▸ **Exercise directions**: For each line of the data below that contains "template", return that line.

▸ **Study material**:

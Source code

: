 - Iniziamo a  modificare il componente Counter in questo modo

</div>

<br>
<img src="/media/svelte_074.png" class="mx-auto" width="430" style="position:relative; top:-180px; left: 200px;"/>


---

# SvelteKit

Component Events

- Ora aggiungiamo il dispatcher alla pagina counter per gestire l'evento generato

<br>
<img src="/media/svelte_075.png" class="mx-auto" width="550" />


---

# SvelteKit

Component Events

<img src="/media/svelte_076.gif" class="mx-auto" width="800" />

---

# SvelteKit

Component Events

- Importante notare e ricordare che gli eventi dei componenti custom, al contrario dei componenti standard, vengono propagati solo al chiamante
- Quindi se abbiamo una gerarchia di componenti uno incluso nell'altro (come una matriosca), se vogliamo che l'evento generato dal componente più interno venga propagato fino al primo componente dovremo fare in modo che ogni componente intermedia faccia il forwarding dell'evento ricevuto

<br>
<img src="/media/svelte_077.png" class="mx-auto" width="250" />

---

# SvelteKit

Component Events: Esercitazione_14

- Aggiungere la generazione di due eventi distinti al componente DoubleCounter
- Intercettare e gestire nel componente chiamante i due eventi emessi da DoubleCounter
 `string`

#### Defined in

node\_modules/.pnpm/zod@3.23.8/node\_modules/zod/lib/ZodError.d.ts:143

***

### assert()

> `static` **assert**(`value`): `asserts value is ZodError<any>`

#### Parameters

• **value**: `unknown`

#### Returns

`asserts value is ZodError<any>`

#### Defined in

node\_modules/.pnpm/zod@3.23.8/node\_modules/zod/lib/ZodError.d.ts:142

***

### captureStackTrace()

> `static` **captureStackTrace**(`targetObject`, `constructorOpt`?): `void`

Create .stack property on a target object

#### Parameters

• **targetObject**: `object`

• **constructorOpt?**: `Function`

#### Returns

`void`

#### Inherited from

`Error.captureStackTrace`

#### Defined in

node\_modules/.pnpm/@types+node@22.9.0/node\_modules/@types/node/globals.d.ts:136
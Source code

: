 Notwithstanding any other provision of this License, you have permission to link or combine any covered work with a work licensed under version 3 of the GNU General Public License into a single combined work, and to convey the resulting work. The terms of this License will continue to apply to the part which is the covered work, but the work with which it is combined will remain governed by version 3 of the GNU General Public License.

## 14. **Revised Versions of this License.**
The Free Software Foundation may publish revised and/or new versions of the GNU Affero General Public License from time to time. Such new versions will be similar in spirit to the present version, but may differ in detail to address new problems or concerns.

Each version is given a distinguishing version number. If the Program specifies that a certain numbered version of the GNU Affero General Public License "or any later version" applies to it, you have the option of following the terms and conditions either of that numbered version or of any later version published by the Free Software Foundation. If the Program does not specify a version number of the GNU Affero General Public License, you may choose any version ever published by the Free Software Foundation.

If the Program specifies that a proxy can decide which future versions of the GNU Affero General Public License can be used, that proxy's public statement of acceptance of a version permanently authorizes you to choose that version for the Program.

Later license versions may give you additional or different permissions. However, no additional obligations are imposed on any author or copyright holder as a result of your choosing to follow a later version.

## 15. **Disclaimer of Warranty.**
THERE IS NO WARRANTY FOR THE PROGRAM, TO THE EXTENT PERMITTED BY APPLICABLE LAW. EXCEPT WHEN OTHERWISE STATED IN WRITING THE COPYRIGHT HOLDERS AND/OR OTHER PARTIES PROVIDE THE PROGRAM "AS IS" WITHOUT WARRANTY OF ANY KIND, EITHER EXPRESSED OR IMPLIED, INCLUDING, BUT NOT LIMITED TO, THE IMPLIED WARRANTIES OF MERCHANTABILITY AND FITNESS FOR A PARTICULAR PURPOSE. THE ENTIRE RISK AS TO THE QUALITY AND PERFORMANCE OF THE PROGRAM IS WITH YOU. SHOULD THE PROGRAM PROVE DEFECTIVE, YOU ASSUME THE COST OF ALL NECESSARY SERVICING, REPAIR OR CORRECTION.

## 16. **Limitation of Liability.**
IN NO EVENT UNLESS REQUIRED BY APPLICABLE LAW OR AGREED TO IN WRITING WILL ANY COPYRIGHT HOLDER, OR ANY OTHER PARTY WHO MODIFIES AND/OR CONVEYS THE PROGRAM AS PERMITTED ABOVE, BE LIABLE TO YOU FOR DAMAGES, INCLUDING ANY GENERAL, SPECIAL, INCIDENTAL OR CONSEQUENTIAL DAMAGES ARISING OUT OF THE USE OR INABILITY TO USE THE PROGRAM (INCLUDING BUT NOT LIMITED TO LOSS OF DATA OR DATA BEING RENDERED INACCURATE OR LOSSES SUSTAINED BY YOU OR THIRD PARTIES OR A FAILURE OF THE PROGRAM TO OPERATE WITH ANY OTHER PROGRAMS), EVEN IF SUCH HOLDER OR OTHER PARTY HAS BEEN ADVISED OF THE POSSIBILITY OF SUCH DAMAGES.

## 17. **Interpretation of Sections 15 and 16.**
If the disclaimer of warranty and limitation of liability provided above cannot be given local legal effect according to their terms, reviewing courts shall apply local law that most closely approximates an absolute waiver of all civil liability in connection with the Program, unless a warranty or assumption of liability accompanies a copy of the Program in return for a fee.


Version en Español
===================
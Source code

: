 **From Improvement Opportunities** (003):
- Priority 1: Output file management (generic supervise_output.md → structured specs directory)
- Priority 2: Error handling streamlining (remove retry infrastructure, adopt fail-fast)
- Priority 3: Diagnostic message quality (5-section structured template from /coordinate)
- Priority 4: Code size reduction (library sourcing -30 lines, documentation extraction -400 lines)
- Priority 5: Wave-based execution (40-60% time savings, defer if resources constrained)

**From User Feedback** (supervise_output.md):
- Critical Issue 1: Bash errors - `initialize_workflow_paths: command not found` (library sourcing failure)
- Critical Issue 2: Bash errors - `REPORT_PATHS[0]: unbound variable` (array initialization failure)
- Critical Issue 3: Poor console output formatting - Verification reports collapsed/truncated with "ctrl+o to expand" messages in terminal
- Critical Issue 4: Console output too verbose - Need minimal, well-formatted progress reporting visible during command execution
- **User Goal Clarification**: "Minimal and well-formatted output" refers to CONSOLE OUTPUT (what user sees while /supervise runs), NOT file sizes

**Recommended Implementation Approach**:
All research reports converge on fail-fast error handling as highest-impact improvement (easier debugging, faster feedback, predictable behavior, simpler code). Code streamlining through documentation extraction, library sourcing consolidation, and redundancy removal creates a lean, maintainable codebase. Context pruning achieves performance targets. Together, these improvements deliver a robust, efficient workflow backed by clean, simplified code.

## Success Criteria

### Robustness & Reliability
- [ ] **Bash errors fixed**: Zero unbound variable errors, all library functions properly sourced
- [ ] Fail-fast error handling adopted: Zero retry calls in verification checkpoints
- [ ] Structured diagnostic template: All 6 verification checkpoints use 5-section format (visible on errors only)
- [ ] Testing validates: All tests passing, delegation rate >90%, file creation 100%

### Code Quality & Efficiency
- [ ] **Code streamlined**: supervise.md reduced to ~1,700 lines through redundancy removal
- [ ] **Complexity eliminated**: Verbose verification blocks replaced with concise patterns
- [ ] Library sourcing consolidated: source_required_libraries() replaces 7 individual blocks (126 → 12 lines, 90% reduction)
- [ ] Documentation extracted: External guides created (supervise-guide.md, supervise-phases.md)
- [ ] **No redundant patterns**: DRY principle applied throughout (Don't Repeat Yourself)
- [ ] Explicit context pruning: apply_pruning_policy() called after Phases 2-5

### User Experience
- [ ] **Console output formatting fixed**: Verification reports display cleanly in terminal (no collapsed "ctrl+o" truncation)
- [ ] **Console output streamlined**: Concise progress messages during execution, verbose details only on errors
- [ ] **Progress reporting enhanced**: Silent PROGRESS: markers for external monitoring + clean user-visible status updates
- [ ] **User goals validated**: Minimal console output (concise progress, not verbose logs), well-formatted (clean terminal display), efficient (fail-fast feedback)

▸ **Task solution**:
- Priority 3: Diagnostic message quality (5-section structured template from /coordinate)
- [ ] Structured diagnostic template: All 6 verification checkpoints use 5-section format (visible on errors only)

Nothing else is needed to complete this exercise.